### YOUR TASK
Say how many lines in the entries below mention "https", with no other words.

[Dataset entries]
┄┄┄┄┄┄┄┄┄┄

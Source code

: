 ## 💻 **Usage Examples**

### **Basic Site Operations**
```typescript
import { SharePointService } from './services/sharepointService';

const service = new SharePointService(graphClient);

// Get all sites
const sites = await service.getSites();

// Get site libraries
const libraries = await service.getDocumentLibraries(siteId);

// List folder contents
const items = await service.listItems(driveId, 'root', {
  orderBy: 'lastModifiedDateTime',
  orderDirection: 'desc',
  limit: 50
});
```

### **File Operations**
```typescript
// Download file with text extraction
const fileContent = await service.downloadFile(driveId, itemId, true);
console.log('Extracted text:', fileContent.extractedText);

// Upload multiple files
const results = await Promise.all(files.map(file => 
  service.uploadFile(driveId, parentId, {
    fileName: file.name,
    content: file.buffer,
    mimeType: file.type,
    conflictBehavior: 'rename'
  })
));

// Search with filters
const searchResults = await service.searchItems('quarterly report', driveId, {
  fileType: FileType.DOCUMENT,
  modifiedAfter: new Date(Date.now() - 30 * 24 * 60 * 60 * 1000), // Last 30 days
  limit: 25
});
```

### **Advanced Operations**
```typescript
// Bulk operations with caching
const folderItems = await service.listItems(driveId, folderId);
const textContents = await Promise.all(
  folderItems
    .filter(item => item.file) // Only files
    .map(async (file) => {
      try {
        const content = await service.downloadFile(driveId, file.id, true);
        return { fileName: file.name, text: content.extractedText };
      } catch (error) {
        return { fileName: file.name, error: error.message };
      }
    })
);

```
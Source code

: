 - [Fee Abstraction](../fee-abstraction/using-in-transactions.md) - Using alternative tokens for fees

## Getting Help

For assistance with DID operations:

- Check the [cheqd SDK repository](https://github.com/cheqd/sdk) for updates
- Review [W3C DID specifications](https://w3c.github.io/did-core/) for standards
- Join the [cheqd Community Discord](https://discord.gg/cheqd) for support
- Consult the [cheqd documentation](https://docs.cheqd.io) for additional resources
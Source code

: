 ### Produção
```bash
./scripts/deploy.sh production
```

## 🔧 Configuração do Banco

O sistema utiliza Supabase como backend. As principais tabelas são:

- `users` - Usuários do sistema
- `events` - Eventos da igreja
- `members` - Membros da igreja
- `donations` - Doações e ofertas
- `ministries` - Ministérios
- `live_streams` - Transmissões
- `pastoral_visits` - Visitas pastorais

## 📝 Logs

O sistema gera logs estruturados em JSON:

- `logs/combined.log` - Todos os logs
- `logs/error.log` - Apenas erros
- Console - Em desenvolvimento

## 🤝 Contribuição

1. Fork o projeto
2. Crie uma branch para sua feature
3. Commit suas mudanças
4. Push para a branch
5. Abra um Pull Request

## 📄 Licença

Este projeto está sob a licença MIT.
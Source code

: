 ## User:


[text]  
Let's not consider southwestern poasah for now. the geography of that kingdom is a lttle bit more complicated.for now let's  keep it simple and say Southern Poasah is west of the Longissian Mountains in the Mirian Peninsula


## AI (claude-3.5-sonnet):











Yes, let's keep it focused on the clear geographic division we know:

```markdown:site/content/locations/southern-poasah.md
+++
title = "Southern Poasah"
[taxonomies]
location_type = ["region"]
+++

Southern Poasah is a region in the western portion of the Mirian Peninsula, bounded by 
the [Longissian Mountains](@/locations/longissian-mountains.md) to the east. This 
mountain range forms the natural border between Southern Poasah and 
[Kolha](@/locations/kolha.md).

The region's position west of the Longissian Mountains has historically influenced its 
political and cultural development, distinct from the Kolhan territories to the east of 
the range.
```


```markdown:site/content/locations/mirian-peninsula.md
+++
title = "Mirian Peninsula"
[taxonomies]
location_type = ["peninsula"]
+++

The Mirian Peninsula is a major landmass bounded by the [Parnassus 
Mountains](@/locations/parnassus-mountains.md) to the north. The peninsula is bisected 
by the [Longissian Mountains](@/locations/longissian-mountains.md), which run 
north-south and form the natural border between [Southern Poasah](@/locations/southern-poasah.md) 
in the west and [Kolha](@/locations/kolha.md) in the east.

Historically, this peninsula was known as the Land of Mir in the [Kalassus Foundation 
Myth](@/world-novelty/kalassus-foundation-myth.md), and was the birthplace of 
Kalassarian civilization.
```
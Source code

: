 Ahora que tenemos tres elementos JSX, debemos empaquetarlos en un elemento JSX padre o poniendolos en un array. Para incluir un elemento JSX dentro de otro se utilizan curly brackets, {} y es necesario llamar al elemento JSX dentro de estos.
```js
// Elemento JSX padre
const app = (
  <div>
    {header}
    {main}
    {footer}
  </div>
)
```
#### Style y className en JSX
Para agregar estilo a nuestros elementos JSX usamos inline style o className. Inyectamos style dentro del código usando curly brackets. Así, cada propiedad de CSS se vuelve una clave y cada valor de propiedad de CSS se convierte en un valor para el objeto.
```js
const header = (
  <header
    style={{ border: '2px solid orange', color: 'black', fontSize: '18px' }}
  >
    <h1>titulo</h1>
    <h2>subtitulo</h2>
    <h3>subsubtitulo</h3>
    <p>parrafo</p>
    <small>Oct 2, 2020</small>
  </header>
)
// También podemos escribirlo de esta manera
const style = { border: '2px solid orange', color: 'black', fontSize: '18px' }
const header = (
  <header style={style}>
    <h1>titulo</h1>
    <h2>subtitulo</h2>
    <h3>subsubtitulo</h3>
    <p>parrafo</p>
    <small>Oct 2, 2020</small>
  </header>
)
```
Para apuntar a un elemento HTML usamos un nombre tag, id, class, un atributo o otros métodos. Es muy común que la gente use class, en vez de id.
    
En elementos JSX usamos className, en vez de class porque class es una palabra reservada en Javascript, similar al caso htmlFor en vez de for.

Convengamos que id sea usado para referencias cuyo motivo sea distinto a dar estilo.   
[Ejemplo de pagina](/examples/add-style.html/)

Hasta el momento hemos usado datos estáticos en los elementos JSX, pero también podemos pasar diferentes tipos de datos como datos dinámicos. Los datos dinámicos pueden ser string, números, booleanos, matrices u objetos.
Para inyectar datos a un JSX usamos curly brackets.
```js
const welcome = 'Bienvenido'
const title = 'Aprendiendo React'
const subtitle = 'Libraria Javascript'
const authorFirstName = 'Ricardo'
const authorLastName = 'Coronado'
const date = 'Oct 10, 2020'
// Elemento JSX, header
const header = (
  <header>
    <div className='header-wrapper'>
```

┄┄┄┄┄┄┄┄┄┄

### SOLVED EXERCISE
4